A randomized controlled trial of modes of ventilatory support in preterm babies from point of delivery to the neonatal intensive care unit.

Most newborn infants less than 30 weeks' gestational age at birth require either nasal continuous positive airway pressure (nCPAP) or intubation and mechanical ventilation for acute respiratory distress syndrome at the point of delivery, whether in the delivery suite or in the operating theatre.
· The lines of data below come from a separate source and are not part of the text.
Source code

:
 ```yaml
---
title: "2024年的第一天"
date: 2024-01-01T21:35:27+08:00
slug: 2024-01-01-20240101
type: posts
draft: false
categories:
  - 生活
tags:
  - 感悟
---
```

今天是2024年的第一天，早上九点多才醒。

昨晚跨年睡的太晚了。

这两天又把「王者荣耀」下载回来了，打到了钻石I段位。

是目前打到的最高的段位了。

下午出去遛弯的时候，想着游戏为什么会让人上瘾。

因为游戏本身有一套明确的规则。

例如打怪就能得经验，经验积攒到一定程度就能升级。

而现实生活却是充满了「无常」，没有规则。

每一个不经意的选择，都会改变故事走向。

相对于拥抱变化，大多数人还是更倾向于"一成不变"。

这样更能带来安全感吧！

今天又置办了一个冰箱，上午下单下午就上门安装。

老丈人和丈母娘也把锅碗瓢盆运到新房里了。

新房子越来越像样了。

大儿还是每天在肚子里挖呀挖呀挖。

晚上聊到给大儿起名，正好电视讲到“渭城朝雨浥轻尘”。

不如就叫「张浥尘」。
This is an interventional study looking at whether using a targeted expiratory tidal volume mode of ventilation from the point of delivery until admission in the neonatal intensive care unit may improve a newborn infant's blood gas parameters on arrival in the neonatal intensive care unit. Monitoring and adjusting ventilation to achieve normal arterial carbon dioxide levels is standard practice once the baby is within the neonatal intensive care unit. Current best practice recommends using handbagging ventilation or intermittent mandatory ventilation (IMV); volumes of each breath are not usually measured until the newborn is connected to a ventilator in the neonatal intensive vare unit . The use of an advanced neonatal ventilator which can target set expiratory tidal volumes in the resuscitation, stabilisation and transport of such a premature neonate may allow better arterial blood gases on arrival to the neonatal intensive care unit. Further, the impact of the use of an advanced neonatal ventilator from point of delivery may influence the initial respiratory course as well as the cerebrovascular circulation. This randomised controlled trial (RCT) may demonstrate the value of using an advanced neonatal ventilator in the initial ventilatory management of critically ill newborn babies.